En 1925, Karl Abraham partageait avec Freud son intérêt pour un projet de film qui devait illustrer la psychanalyse à l’écran. Intitulé Les Mystères d’une âme (1926), le film a été tourné plus tard par Georg Wilhelm Pabst d'après les indications du psychanalyste Hanns Sachs, avec Werner Krauss, déjà connu pour avoir incarné à l’écran le docteur Caligari. Si l’on se souvient de cette histoire, c’est pour revenir à la position de Freud qui n’a jamais approuvé le projet, ni même envisagé que le cinéma puisse illustrer quoi que ce soit qui puisse convaincre de la réalité spécifique dont s’occupe la psychanalyse. « Le projet ne met plaît guère, disait-il. Je ne tiens pas pour possible de présenter nos abstractions de façon plastique." La position résolument iconoclaste de Freud est saisissante si l’on s’y arrête parce qu’elle repose sur un problème complexe qui dépasse la réalité du cinéma ; à savoir, non pas seulement la transposition plastique de la réalité psychique et des mécanismes de la pensée, mais la possibilité de l’image comme acte de pensée ; question qui reviendra chez Deleuze, notamment. Mais la méfiance de Freud vis-à-vis du cinéma contraste singulièrement avec la suite de l’histoire des théories du cinéma ; depuis les premières études psychanalytiques du cinéma, dans les années 1970 (Oudart, Baudry, Bellour, Mulvey, Heath, Metz), jusqu’aux avancées critiques plus récentes de Copjec, Žižek, Cowie, Flisfeder, De Lauretis et McGowan, depuis les années 1990 à aujourd’hui. D’un Freud iconoclaste et réticent, peu impressionné par l’invention du cinéma, aux théories les plus récentes, issues de la psychanalyse, qu’est-ce qui a changé? Sans doute le cinéma lui-même, mais aussi la psychanalyse, et surtout son apport pour penser l’expérience du cinéma.

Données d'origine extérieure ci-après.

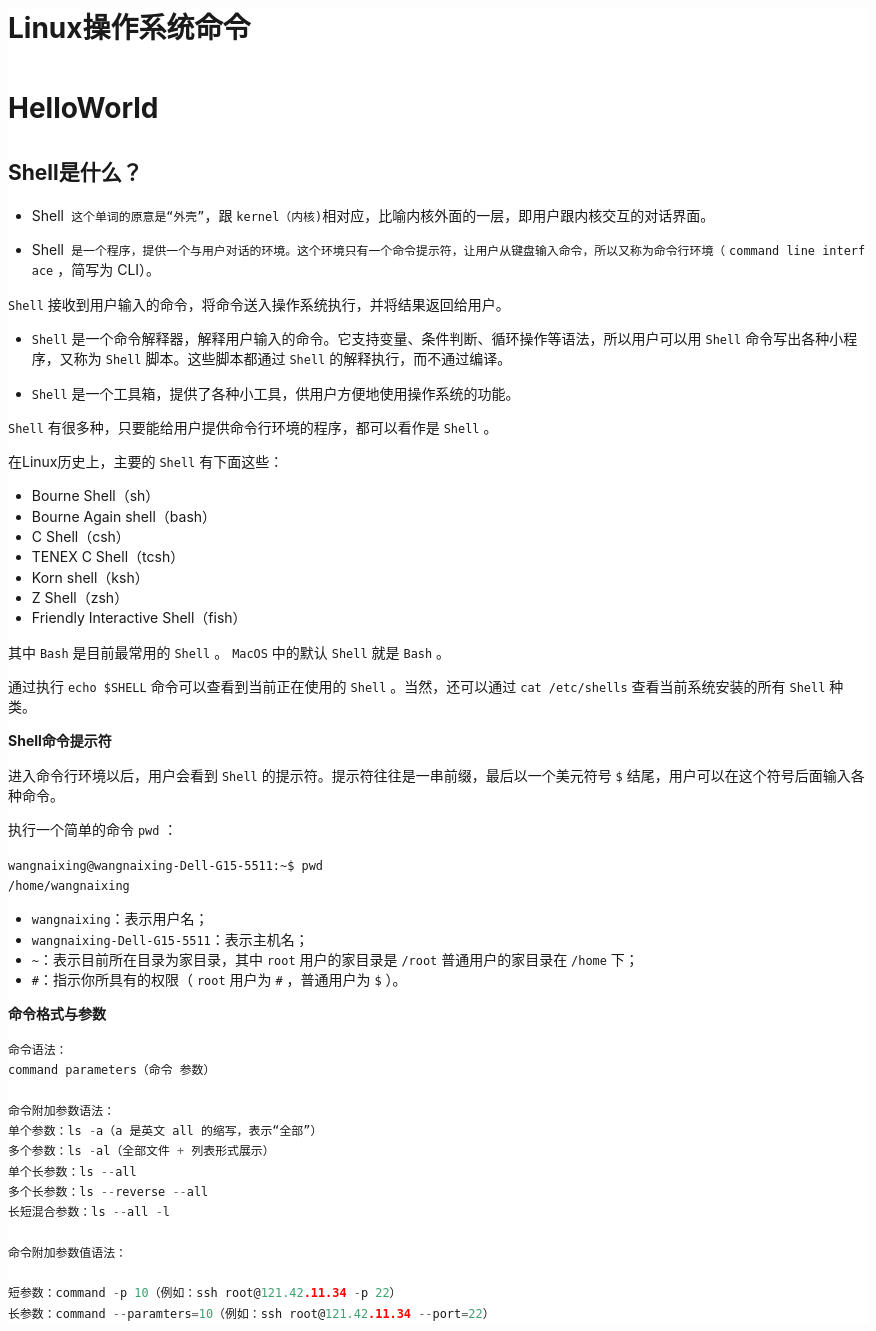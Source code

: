 # Linux操作系统命令



# HelloWorld

## Shell是什么？

- Shell` 这个单词的原意是“外壳”`，跟 `kernel（内核)`相对应，比喻内核外面的一层，即用户跟内核交互的对话界面。

- Shell` 是一个程序，提供一个与用户对话的环境。这个环境只有一个命令提示符，让用户从键盘输入命令，所以又称为命令行环境（` `command line interface` ，简写为 CLI）。 

`Shell` 接收到用户输入的命令，将命令送入操作系统执行，并将结果返回给用户。

- `Shell` 是一个命令解释器，解释用户输入的命令。它支持变量、条件判断、循环操作等语法，所以用户可以用 `Shell` 命令写出各种小程序，又称为 `Shell` 脚本。这些脚本都通过 `Shell` 的解释执行，而不通过编译。

- `Shell` 是一个工具箱，提供了各种小工具，供用户方便地使用操作系统的功能。

`Shell` 有很多种，只要能给用户提供命令行环境的程序，都可以看作是 `Shell` 。

在Linux历史上，主要的 `Shell` 有下面这些：

- Bourne Shell（sh）
- Bourne Again shell（bash）
- C Shell（csh）
- TENEX C Shell（tcsh）
- Korn shell（ksh）
- Z Shell（zsh）
- Friendly Interactive Shell（fish）

其中 `Bash` 是目前最常用的 `Shell` 。 `MacOS` 中的默认 `Shell` 就是 `Bash` 。

通过执行 `echo $SHELL` 命令可以查看到当前正在使用的 `Shell` 。当然，还可以通过 `cat /etc/shells` 查看当前系统安装的所有 `Shell` 种类。

**Shell命令提示符**

进入命令行环境以后，用户会看到 `Shell` 的提示符。提示符往往是一串前缀，最后以一个美元符号 `$` 结尾，用户可以在这个符号后面输入各种命令。

执行一个简单的命令 `pwd` ：

```
wangnaixing@wangnaixing-Dell-G15-5511:~$ pwd
/home/wangnaixing
```

- `wangnaixing`：表示用户名；
- `wangnaixing-Dell-G15-5511`：表示主机名；
- `~`：表示目前所在目录为家目录，其中 `root` 用户的家目录是 `/root` 普通用户的家目录在 `/home` 下；
- `#`：指示你所具有的权限（ `root` 用户为 `#` ，普通用户为 `$` ）。

**命令格式与参数**

```c
命令语法：
command parameters（命令 参数）

命令附加参数语法：
单个参数：ls -a（a 是英文 all 的缩写，表示“全部”）
多个参数：ls -al（全部文件 + 列表形式展示）
单个长参数：ls --all
多个长参数：ls --reverse --all
长短混合参数：ls --all -l

命令附加参数值语法：

短参数：command -p 10（例如：ssh root@121.42.11.34 -p 22）
长参数：command --paramters=10（例如：ssh root@121.42.11.34 --port=22）
```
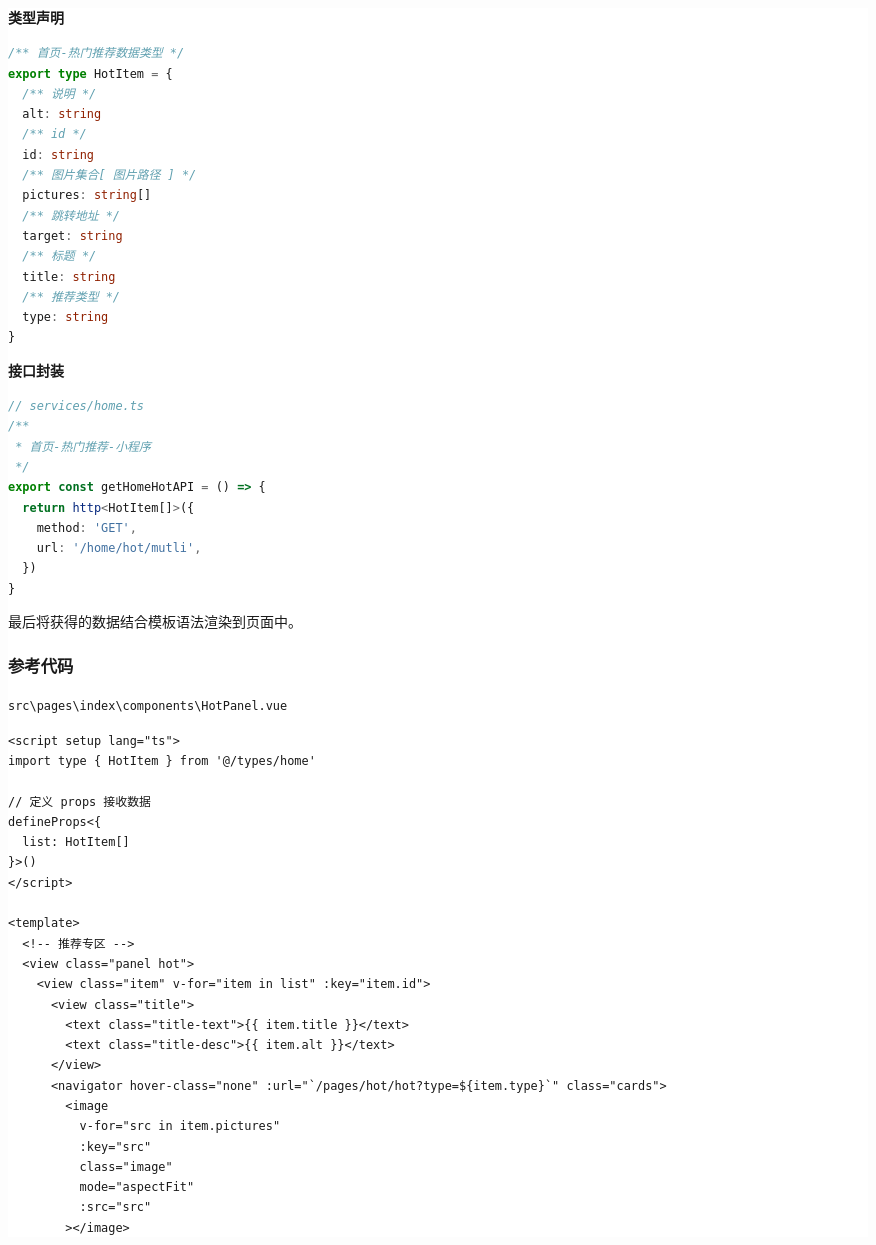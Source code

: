 **类型声明**

```ts
/** 首页-热门推荐数据类型 */
export type HotItem = {
  /** 说明 */
  alt: string
  /** id */
  id: string
  /** 图片集合[ 图片路径 ] */
  pictures: string[]
  /** 跳转地址 */
  target: string
  /** 标题 */
  title: string
  /** 推荐类型 */
  type: string
}
```

**接口封装**

```ts
// services/home.ts
/**
 * 首页-热门推荐-小程序
 */
export const getHomeHotAPI = () => {
  return http<HotItem[]>({
    method: 'GET',
    url: '/home/hot/mutli',
  })
}
```

最后将获得的数据结合模板语法渲染到页面中。

### 参考代码

`src\pages\index\components\HotPanel.vue`

```vue
<script setup lang="ts">
import type { HotItem } from '@/types/home'

// 定义 props 接收数据
defineProps<{
  list: HotItem[]
}>()
</script>

<template>
  <!-- 推荐专区 -->
  <view class="panel hot">
    <view class="item" v-for="item in list" :key="item.id">
      <view class="title">
        <text class="title-text">{{ item.title }}</text>
        <text class="title-desc">{{ item.alt }}</text>
      </view>
      <navigator hover-class="none" :url="`/pages/hot/hot?type=${item.type}`" class="cards">
        <image
          v-for="src in item.pictures"
          :key="src"
          class="image"
          mode="aspectFit"
          :src="src"
        ></image>
```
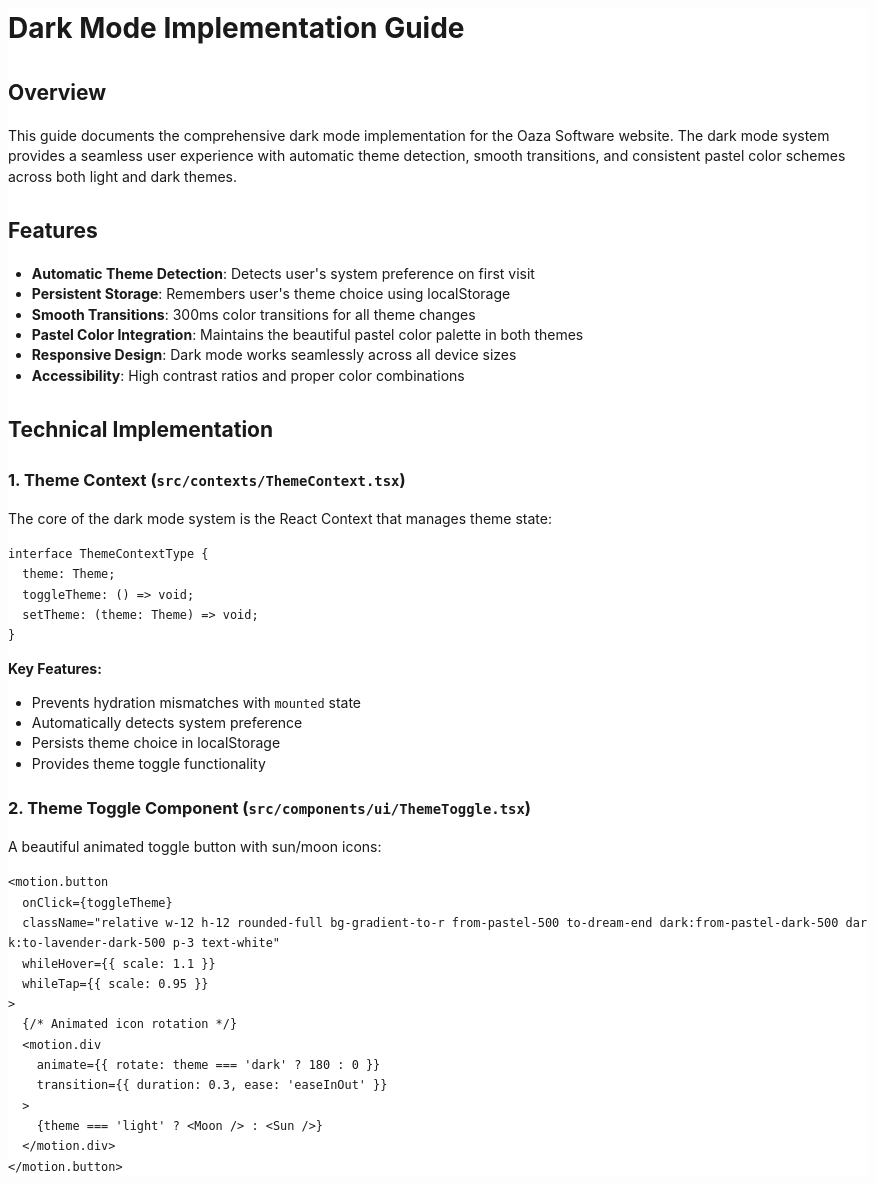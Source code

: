 # Dark Mode Implementation Guide

## Overview

This guide documents the comprehensive dark mode implementation for the Oaza Software website. The dark mode system provides a seamless user experience with automatic theme detection, smooth transitions, and consistent pastel color schemes across both light and dark themes.

## Features

- **Automatic Theme Detection**: Detects user's system preference on first visit
- **Persistent Storage**: Remembers user's theme choice using localStorage
- **Smooth Transitions**: 300ms color transitions for all theme changes
- **Pastel Color Integration**: Maintains the beautiful pastel color palette in both themes
- **Responsive Design**: Dark mode works seamlessly across all device sizes
- **Accessibility**: High contrast ratios and proper color combinations

## Technical Implementation

### 1. Theme Context (`src/contexts/ThemeContext.tsx`)

The core of the dark mode system is the React Context that manages theme state:

```tsx
interface ThemeContextType {
  theme: Theme;
  toggleTheme: () => void;
  setTheme: (theme: Theme) => void;
}
```

**Key Features:**
- Prevents hydration mismatches with `mounted` state
- Automatically detects system preference
- Persists theme choice in localStorage
- Provides theme toggle functionality

### 2. Theme Toggle Component (`src/components/ui/ThemeToggle.tsx`)

A beautiful animated toggle button with sun/moon icons:

```tsx
<motion.button
  onClick={toggleTheme}
  className="relative w-12 h-12 rounded-full bg-gradient-to-r from-pastel-500 to-dream-end dark:from-pastel-dark-500 dark:to-lavender-dark-500 p-3 text-white"
  whileHover={{ scale: 1.1 }}
  whileTap={{ scale: 0.95 }}
>
  {/* Animated icon rotation */}
  <motion.div
    animate={{ rotate: theme === 'dark' ? 180 : 0 }}
    transition={{ duration: 0.3, ease: 'easeInOut' }}
  >
    {theme === 'light' ? <Moon /> : <Sun />}
  </motion.div>
</motion.button>
```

Ces questions se complexifient lorsqu’on se penche sur les théories du cinéma et l’histoire des études cinématographiques depuis Lacan. En effet, si les théories du cinéma se tournent vers la psychanalyse lacanienne, dès les années 1970, des problèmes herméneutiques importants persistent à ce jour, particulièrement en lien avec le potentiel qu’offre la pensée de Lacan pour comprendre l’expérience cinématographique. Lacan ne visite que très rarement le fait cinématographique ; à peine le cinéma est-il évoqué dans le séminaire pour illustrer une forme appauvrie de « l’amour-passion », de l’amour courtois — en cela, d’ailleurs le cinéma serait, pour Lacan, l’une des plus récentes manifestations de la muse Polymnie, déesse de l’éloquence, à l’origine, mais aussi déesse d’un éros commun. Ailleurs, il évoque au passage les films de Buñuel, Chaplin, Fellini, Hitchcock, Kurosawa, Malle, Oshima, Renoir ou Resnais, etc., mais chaque fois dans l’optique d’une illustration brève, d’un exemplum, dont les théories du cinéma ont rarement pris la pleine mesure. Plus encore, il apparaît que beaucoup des théories du cinéma réinvestissent la pensée lacanienne dans son plus vaste ensemble (objet a, pulsion, jouissance, etc.) en un geste herméneutique qui récupère, mais parfois aussi détourne, travestit ou mésinterprète la pensée de Lacan. En résumé, l’histoire des rapports entre psychanalyse et théories du cinéma semble tout à la fois composite et inégale. Tantôt le cinéma semble impropre à rendre compte de la vie psychique et des mécanismes de l’inconscient, selon Freud, tantôt, la psychanalyse trouve au cinéma une illustration de la théorie, un lieu d’applicabilité des concepts, sans nécessairement donner naissance à une réflexion plus fondamentale sur le cinéma lui-même. Tantôt les théories du cinéma construisent tout un ensemble de rapports, entre cinéma et psychanalyse, tantôt les mêmes théories ratent quelque chose à propos de la psychanalyse sans toujours concevoir ce qui, pourtant, serait de nature à intéresser le fait cinématographique.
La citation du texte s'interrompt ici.